As the Pumpkin King, Jack Skellington spends his entire year planning for the next Halloween. As a matter of fact, his entire town of Halloweentown does the same thing. His latest stint as king has Jack questioning his place in life and after the events of Halloween are over, a somber Jack heads out for a walk and comes across a gathering of trees, each marked with a different door representing a holiday. Jack enters the door of a decorated tree and finds himself in Christmastown.
What he finds is a town full of colors, cheer and happiness, which is a polar opposite from Halloweentown. With an idea in his head and excitement in his belly, he heads back to Halloweentown with a plan. That plan consists of kidnapping Santa Claus and appointing himself as the bearer of joy and gifts in an attempt to recapture his zest for life. The combination of the two holidays however, end with disastrous but hilarious consequences.
There is no doubt that The Nightmare Before Christmas came from Tim Burton’s brain. It was however, not directed by Burton, but by Henry Selick. Having two strong, creative minds behind the world of Jack Skellington only made this film better. Burton’s films always have a unique look to them. From the sets, to the landscape, to the characters, you just know when you’re watching one of his movies. One of the things I loved most about Nightmare is that its world is unlike anything I had seen previously.
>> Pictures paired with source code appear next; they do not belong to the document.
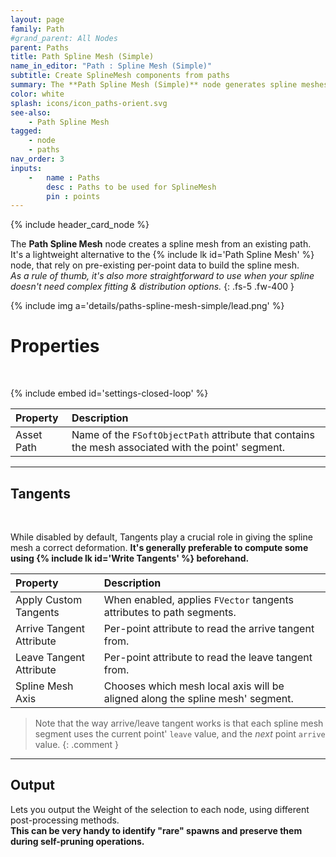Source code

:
 ```yaml
---
layout: page
family: Path
#grand_parent: All Nodes
parent: Paths
title: Path Spline Mesh (Simple)
name_in_editor: "Path : Spline Mesh (Simple)"
subtitle: Create SplineMesh components from paths
summary: The **Path Spline Mesh (Simple)** node generates spline meshes along using per-point attributes.
color: white
splash: icons/icon_paths-orient.svg
see-also:
    - Path Spline Mesh
tagged: 
    - node
    - paths
nav_order: 3
inputs:
    -   name : Paths
        desc : Paths to be used for SplineMesh
        pin : points
---
```


{% include header_card_node %}

The **Path Spline Mesh** node creates a spline mesh from an existing path. It's a lightweight alternative to the {% include lk id='Path Spline Mesh' %} node, that rely on pre-existing per-point data to build the spline mesh.  
*As a rule of thumb, it's also more straightforward to use when your spline doesn't need complex fitting & distribution options.*
{: .fs-5 .fw-400 } 

{% include img a='details/paths-spline-mesh-simple/lead.png' %}

# Properties
<br>

{% include embed id='settings-closed-loop' %}

| Property       | Description          |
|:-------------|:------------------|
| Asset Path           | Name of the `FSoftObjectPath` attribute that contains the mesh associated with the point' segment. |

---
## Tangents
<br>

While disabled by default, Tangents play a crucial role in giving the spline mesh a correct deformation. **It's generally preferable to compute some using {% include lk id='Write Tangents' %} beforehand.**

| Property       | Description          |
|:-------------|:------------------|
| Apply Custom Tangents           | When enabled, applies `FVector` tangents attributes to path segments. |
| Arrive Tangent Attribute           | Per-point attribute to read the arrive tangent from. |
| Leave Tangent Attribute           | Per-point attribute to read the leave tangent from. |
| Spline Mesh Axis           | Chooses which mesh local axis will be aligned along the spline mesh' segment. |

> Note that the way arrive/leave tangent works is that each spline mesh segment uses the current point' `leave` value, and the *next* point `arrive` value.
{: .comment }  


---
## Output

Lets you output the Weight of the selection to each node, using different post-processing methods.  
**This can be very handy to identify "rare" spawns and preserve them during self-pruning operations.**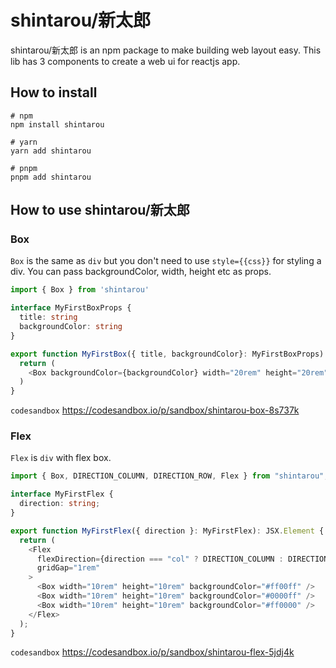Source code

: # shintarou/新太郎
shintarou/新太郎 is an npm package to make building web layout easy. This lib has 3 components to create a web ui for reactjs app.

## How to install

```shell
# npm
npm install shintarou

# yarn
yarn add shintarou

# pnpm
pnpm add shintarou
```


## How to use shintarou/新太郎
### Box
`Box` is the same as `div` but you don't need to use `style={{css}}` for styling a div. You can pass backgroundColor, width, height etc as props.

```ts
import { Box } from 'shintarou'

interface MyFirstBoxProps {
  title: string
  backgroundColor: string
}

export function MyFirstBox({ title, backgroundColor}: MyFirstBoxProps): JSX.Element {
  return (
    <Box backgroundColor={backgroundColor} width="20rem" height="20rem">{title}</Box>
  )
}
```

`codesandbox`
https://codesandbox.io/p/sandbox/shintarou-box-8s737k


### Flex
`Flex` is `div` with flex box.

```ts
import { Box, DIRECTION_COLUMN, DIRECTION_ROW, Flex } from "shintarou";

interface MyFirstFlex {
  direction: string;
}

export function MyFirstFlex({ direction }: MyFirstFlex): JSX.Element {
  return (
    <Flex
      flexDirection={direction === "col" ? DIRECTION_COLUMN : DIRECTION_ROW}
      gridGap="1rem"
    >
      <Box width="10rem" height="10rem" backgroundColor="#ff00ff" />
      <Box width="10rem" height="10rem" backgroundColor="#0000ff" />
      <Box width="10rem" height="10rem" backgroundColor="#ff0000" />
    </Flex>
  );
}
```

`codesandbox`
https://codesandbox.io/p/sandbox/shintarou-flex-5jdj4k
Aside from the typical things associated with Halloween and Christmas, the landscape of the film was totally unique. I loved the townsfolk and the dark and dreary element to Halloweentown. Dried leaves, and bare branches. Tumbleweeds and wind. It’s all so perfectly Halloween (depending on which part of the world you live in of course) but it also managed to be rather charming. It goes without saying that the world of Christmastown was just as great. Instead of dried leaves and barren hills, we’re treated to a snowy, bright, joyful realm with elves making toys and children riding sleds. The worlds are polar opposites but fit in this film perfectly. At least until Jack starts making and handing out his own presents. Things get a little weird there.
Chris Sarandon (along with Danny Elfman in the singing portions) brings Jack to life through his voice. Jack is a typical Burton character, but by no means is he forgettable. He’s just a guy who goes about his life, and begins to question that life. He’s quirky and even though he’s the Pumpkin King, he’s a bit of a misfit and a bit misunderstood. I love these qualities about him. Even though he’s revered in his town, he wants to be better. That’s something that everyone feels at one point in their life.
The one aspect that this film truly grasps (for me at least) was that feeling of wonder that only comes with innocence. I remember feeling awestruck at Christmas when we’d go look at the houses that were decorated, or once the tree was finished. That sense of wonder only comes when you’re a child and slowly fades to something else as an adult. Jack looks upon Christmastown with that same look of wonder and wants to be a part of it so bad. I think that’s something that all of us can relate to.
When Pixar released WALL-E, the biggest thing I heard was how they were able to convey so much emotion without using any dialogue. With Nightmare, I was amazed to see how much emotion could be conveyed when the character didn’t have any eyes. Actually he didn’t even have a face per se. Just a skull, devoid of flesh. His facial expressions speak volumes and you know what he’s feeling just by his brow line. A furrowed brow goes a long way in getting his point across.
As if this film wasn’t lively enough, adding the other characters enriched to the point of being a classic. Sally (voiced by Catherine O’Hara), Lock, Shock, Barrell, the Mayor, Dr. Finklestein, Oogie Boogie all added to the tapestry of the film, but my favorite secondary character, was that of Jack’s ghost dog Zero. Don’t ask me why, I just love him. Maybe it’s just because I’m a sucker for dogs.
This is a film that holds up to time and even now, 17 years later (yes it’s been that long) it still holds its appeal. Doesn’t matter what I’m doing at the time, if it’s on, I have to sit and watch it. The soundtrack is catchy, thanks to Danny Elfman, and there isn’t a Halloween/Christmas season that goes by without a viewing.
Once I get through the annual 24 hour A Christmas Story marathon that airs every year here in the States, I’m moving on to The Nightmare Before Christmas once again. If you’ve never seen it, I highly recommend watching it. If you have seen it, watch it again. You won’t regret it.